[[ Record extracts open ]]

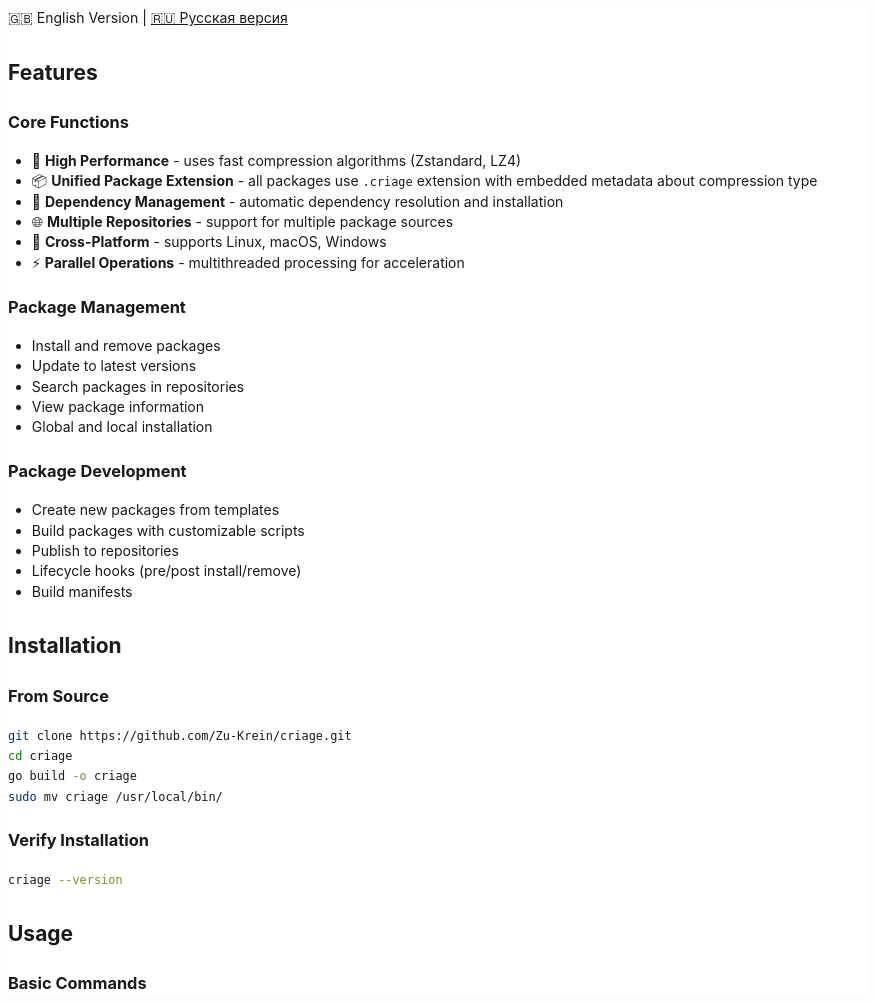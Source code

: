   🇬🇧 English Version | [🇷🇺 Русская версия](README.md)
</div>

## Features

### Core Functions

- 🚀 **High Performance** - uses fast compression algorithms (Zstandard, LZ4)
- 📦 **Unified Package Extension** - all packages use `.criage` extension with embedded metadata about compression type
- 🔧 **Dependency Management** - automatic dependency resolution and installation
- 🌐 **Multiple Repositories** - support for multiple package sources
- 🎯 **Cross-Platform** - supports Linux, macOS, Windows
- ⚡ **Parallel Operations** - multithreaded processing for acceleration

### Package Management

- Install and remove packages
- Update to latest versions
- Search packages in repositories
- View package information
- Global and local installation

### Package Development

- Create new packages from templates
- Build packages with customizable scripts
- Publish to repositories
- Lifecycle hooks (pre/post install/remove)
- Build manifests

## Installation

### From Source

```bash
git clone https://github.com/Zu-Krein/criage.git
cd criage
go build -o criage
sudo mv criage /usr/local/bin/
```

### Verify Installation

```bash
criage --version
```

## Usage

### Basic Commands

[[ Record extracts closed ]]

* _Work instruction_
All lines in the preceding records that hold the word "with" need to be copied.

* _Reply to the exercise_
- 📦 **Unified Package Extension** - all packages use `.criage` extension with embedded metadata about compression type
- Build packages with customizable scripts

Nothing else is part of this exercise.